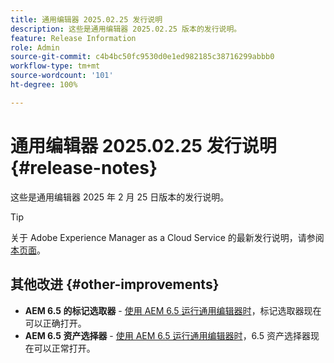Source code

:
 ```yaml
---
title: 通用编辑器 2025.02.25 发行说明
description: 这些是通用编辑器 2025.02.25 版本的发行说明。
feature: Release Information
role: Admin
source-git-commit: c4b4bc50fc9530d0e1ed982185c38716299abbb0
workflow-type: tm+mt
source-wordcount: '101'
ht-degree: 100%

---
```



# 通用编辑器 2025.02.25 发行说明 {#release-notes}

这些是通用编辑器 2025 年 2 月 25 日版本的发行说明。

>[!TIP]
>
>关于 Adobe Experience Manager as a Cloud Service 的最新发行说明，请参阅[本页面](/help/release-notes/release-notes-cloud/release-notes-current.md)。

## 其他改进 {#other-improvements}

* **AEM 6.5 的标记选取器** - [使用 AEM 6.5 运行通用编辑器时](https://experienceleague.adobe.com/zh-hans/docs/experience-manager-65/content/implementing/developing/headless/universal-editor/introduction)，标记选取器现在可以正确打开。
* **AEM 6.5 资产选择器** - [使用 AEM 6.5 运行通用编辑器时](https://experienceleague.adobe.com/zh-hans/docs/experience-manager-65/content/implementing/developing/headless/universal-editor/introduction)，6.5 资产选择器现在可以正常打开。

------------------------------

◆ Problem to solve: Leaving every picture out, output the data exactly as it stands.

◆ Response area:
Source code

:
 ```yaml
---
title: 通用编辑器 2025.02.25 发行说明
description: 这些是通用编辑器 2025.02.25 版本的发行说明。
feature: Release Information
role: Admin
source-git-commit: c4b4bc50fc9530d0e1ed982185c38716299abbb0
workflow-type: tm+mt
source-wordcount: '101'
ht-degree: 100%

---
```



# 通用编辑器 2025.02.25 发行说明 {#release-notes}

这些是通用编辑器 2025 年 2 月 25 日版本的发行说明。

>[!TIP]
>
>关于 Adobe Experience Manager as a Cloud Service 的最新发行说明，请参阅[本页面](/help/release-notes/release-notes-cloud/release-notes-current.md)。

## 其他改进 {#other-improvements}

* **AEM 6.5 的标记选取器** - [使用 AEM 6.5 运行通用编辑器时](https://experienceleague.adobe.com/zh-hans/docs/experience-manager-65/content/implementing/developing/headless/universal-editor/introduction)，标记选取器现在可以正确打开。
* **AEM 6.5 资产选择器** - [使用 AEM 6.5 运行通用编辑器时](https://experienceleague.adobe.com/zh-hans/docs/experience-manager-65/content/implementing/developing/headless/universal-editor/introduction)，6.5 资产选择器现在可以正常打开。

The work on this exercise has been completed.